Teak railings known as ‘bright-work’ on large yachts and cruise ships, at periodic points lose their sheen; so require a new coat of lacquer. Applying that varnish is a tedious process of sanding and preparation. So it is for the stock market this year. And first it has to take a ‘shellacking’ before the final coat of varnish can be applied.
In the meantime, as if to forestall routine maintenance (corrections), money managers often have resorted to seeking out value stocks (makes sense to a degree) in hopes of offsetting the decline in their overly-loved FANG+, or similar stocks.
Rearranging the Titanic deckchairs is what that behavior has been and is; with realization that they overstayed the heavy long side of momentum and tech issues. You’re at the point of losing the 4th leg of the stool (tech) while the first three (Housing, Autos and Financials) are already gone as outlined quite often in the multi-month distribution process that preceded all of this.
I’ll leave the text as brief as possible; with expectations that Midterms and Tariffs/trade continue to be a ‘cloud’ over this market. I mentioned Italy as well; and we have a key EU statement coming too.

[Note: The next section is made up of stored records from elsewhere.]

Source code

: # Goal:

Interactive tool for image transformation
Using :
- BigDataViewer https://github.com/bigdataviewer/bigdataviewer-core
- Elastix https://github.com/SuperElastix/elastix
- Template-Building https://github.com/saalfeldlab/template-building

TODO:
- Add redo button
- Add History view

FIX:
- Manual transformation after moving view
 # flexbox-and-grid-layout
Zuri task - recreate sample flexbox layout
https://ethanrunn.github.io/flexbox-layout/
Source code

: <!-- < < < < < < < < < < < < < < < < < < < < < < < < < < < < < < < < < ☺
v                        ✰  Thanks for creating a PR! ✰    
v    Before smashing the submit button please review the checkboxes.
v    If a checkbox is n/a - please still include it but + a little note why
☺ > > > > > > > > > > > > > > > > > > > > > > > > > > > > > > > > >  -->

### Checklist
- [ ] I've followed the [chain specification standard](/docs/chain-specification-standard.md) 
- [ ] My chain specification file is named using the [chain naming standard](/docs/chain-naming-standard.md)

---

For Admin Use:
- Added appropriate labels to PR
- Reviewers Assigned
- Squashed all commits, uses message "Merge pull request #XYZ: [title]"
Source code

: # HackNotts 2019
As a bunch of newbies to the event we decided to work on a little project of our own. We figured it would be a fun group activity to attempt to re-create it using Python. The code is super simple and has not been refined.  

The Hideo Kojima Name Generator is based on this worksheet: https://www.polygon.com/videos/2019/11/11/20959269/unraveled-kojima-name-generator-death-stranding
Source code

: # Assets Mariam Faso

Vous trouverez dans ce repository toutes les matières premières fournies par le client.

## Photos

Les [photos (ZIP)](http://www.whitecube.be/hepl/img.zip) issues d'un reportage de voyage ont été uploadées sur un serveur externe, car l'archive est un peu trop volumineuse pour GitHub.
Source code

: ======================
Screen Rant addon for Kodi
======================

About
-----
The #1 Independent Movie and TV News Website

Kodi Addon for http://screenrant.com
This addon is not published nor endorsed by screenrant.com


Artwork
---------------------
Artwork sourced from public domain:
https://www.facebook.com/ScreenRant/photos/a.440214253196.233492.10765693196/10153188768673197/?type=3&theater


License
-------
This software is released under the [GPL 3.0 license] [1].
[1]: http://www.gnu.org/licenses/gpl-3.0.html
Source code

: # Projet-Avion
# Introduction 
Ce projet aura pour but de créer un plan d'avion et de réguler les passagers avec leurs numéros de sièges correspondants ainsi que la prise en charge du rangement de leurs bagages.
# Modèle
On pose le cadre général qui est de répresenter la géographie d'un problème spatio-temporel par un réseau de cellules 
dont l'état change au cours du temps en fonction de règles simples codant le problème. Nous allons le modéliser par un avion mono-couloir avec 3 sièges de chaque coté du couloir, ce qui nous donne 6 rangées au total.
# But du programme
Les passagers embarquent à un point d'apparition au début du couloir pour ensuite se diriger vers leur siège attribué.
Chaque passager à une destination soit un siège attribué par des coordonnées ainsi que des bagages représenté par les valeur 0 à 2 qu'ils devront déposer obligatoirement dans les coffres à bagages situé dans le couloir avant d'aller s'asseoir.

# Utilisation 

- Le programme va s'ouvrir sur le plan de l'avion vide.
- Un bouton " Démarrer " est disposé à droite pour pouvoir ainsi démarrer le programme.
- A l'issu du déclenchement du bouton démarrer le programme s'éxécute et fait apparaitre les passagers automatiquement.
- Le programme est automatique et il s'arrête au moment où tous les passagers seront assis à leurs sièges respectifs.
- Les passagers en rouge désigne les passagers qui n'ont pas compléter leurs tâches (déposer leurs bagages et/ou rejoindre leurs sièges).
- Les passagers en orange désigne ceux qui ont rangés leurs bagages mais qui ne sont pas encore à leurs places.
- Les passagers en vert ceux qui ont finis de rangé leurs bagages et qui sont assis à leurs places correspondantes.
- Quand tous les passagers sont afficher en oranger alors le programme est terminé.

You also can report good earnings and not get a favorable response; mostly because they’re overpriced; the uncertainty about next year; and greed from those who have overstayed positions. So if or as they panic, that’s fine from the standpoint of what we’ve encouraged investors to guide them this year.
In sum: that guideline was to lighten up sufficiently so that you’re positioned so that you’re ‘more excited about the bargains that will be created, far more than worried about further erosion in price of shares you continue retaining’.
(I prepared the above chart last night but omitted posting it. Thought I’d just share it a day later, just for the realization of how long this cycle has been.)